● **Brief**: Once you know how many lines below hold "jest", reply with that number and add nothing.

(Beginning of Input data)

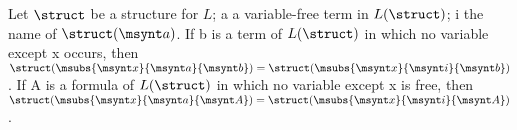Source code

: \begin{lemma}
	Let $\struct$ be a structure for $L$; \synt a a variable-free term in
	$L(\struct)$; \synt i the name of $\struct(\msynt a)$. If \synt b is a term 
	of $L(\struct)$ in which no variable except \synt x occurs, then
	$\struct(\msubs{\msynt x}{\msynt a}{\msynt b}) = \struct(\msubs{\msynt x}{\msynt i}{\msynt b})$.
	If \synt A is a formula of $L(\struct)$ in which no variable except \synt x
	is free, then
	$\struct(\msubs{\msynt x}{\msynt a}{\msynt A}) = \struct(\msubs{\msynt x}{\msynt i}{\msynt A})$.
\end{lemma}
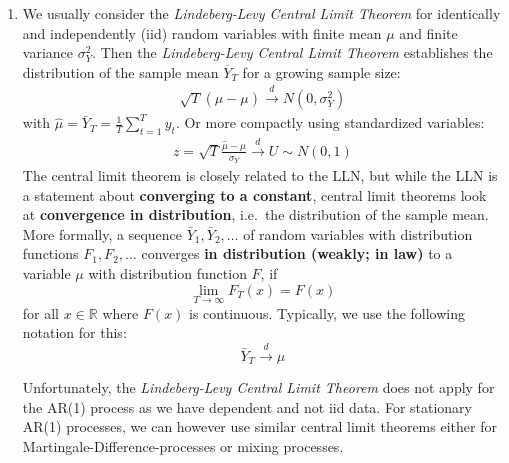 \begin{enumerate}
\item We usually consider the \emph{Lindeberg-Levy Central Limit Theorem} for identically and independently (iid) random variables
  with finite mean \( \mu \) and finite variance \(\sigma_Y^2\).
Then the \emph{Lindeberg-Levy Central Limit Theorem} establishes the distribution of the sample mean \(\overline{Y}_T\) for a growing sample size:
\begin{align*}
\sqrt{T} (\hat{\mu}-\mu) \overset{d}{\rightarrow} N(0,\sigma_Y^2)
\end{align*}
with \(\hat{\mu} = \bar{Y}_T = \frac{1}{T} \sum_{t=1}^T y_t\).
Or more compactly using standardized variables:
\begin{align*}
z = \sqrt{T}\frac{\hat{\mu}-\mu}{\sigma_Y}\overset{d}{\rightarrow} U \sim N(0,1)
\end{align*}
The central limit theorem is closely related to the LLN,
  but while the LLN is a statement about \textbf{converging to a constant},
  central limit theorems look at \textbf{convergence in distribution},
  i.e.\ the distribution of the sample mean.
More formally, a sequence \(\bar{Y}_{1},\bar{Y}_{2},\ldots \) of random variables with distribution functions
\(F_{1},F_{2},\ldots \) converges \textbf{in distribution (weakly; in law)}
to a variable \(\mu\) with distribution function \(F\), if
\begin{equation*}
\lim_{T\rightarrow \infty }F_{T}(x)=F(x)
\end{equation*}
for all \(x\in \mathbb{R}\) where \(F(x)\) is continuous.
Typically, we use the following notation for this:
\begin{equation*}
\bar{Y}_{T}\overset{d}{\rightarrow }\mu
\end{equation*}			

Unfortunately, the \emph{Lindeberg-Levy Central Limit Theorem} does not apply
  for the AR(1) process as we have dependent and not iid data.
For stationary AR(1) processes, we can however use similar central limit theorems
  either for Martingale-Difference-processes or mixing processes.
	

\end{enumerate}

(End of Input data)
(Beginning of Input data)

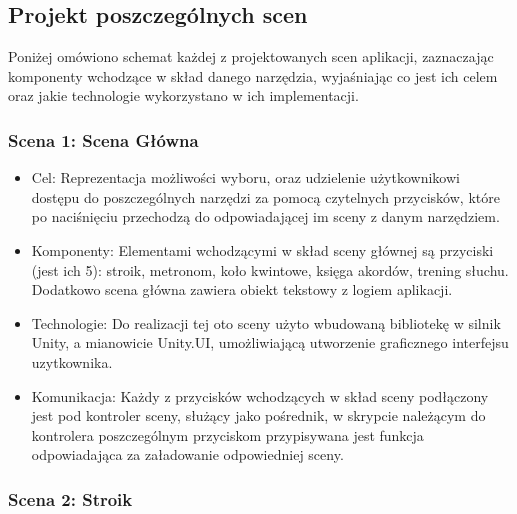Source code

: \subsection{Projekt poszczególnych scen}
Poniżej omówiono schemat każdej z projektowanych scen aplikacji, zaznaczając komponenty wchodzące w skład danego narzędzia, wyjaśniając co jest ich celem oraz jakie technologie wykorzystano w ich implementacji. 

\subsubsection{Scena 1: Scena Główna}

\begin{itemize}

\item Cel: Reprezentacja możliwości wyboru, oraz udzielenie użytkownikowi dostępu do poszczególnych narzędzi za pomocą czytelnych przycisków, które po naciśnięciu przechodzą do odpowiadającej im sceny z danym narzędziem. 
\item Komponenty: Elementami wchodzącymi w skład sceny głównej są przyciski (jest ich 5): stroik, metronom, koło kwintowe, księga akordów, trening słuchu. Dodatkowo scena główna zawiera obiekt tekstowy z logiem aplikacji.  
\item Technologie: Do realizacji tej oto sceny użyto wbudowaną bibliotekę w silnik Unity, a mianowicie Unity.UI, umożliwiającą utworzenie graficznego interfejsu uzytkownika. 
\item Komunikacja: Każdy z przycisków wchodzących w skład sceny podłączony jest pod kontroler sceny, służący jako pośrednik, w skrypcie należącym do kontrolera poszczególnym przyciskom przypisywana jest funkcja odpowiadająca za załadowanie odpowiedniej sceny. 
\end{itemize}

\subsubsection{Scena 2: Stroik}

(End of Input data)

● **Solution**: 3